Saved data entries

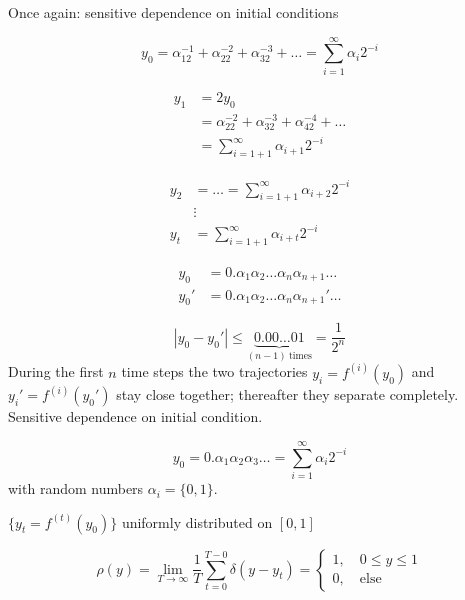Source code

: \begin{framed}
Once again: sensitive dependence on initial conditions

\begin{equation}
y_0 = \alpha_12^{-1} + \alpha_22^{-2} + \alpha_32^{-3} + \dots = \sum_{i=1}^\infty\alpha_i2^{-i}
\end{equation}

\begin{align}
y_1 &= 2y_0 \\
&= \alpha_22^{-2} + \alpha_32^{-3} + \alpha_42^{-4}+\dots\\
&= \sum_{i=1+1}^\infty\alpha_{i+1}2^{-i}
\end{align}

\begin{align}
y_2 &= \dots = \sum_{i=1+1}^\infty\alpha_{i+2}2^{-i}\\
&\vdots\\
y_t &= \sum_{i=1+1}^\infty\alpha_{i+t}2^{-i}
\end{align}

\begin{align}
y_0 &= 0.\alpha_1\alpha_2\dots\alpha_n\alpha_{n+1}\dots\\
y_0' &= 0.\alpha_1\alpha_2\dots\alpha_n\alpha_{n+1}'\dots 
\end{align}

\begin{equation}
|y_0-y_0'|\leq \underbrace{0.00\dots01}_{(n-1)\ \mathrm{times}} = \frac{1}{2^n}
\end{equation}
During the first $n$ time steps the two trajectories $y_i=f^{(i)}(y_0)$ and $y_i'=f^{(i)}(y_0')$ stay close together; thereafter they separate completely. Sensitive dependence on initial condition.
\end{framed}

\begin{equation}
y_0=0.\alpha_1\alpha_2\alpha_3\dots=\sum_{i=1}^\infty\alpha_i2^{-i}
\end{equation}
with random numbers $\alpha_i=\{0,1\}$.

$\{y_t=f^{(t)}(y_0)\}$ uniformly distributed on $[0,1]$

\begin{equation}
\rho(y) = \lim_{T\rightarrow\infty}\frac{1}{T}\sum_{t=0}^{T-0}\delta(y-y_t) = \begin{cases}
1,\quad 0\leq y \leq 1 \\ 0, \quad \mathrm{else} \end{cases}
\end{equation}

What is being asked:
Work through the records above. Copy every line with the string "mathrm".

Answer to this exercise:
|y_0-y_0'|\leq \underbrace{0.00\dots01}_{(n-1)\ \mathrm{times}} = \frac{1}{2^n}
1,\quad 0\leq y \leq 1 \\ 0, \quad \mathrm{else} \end{cases}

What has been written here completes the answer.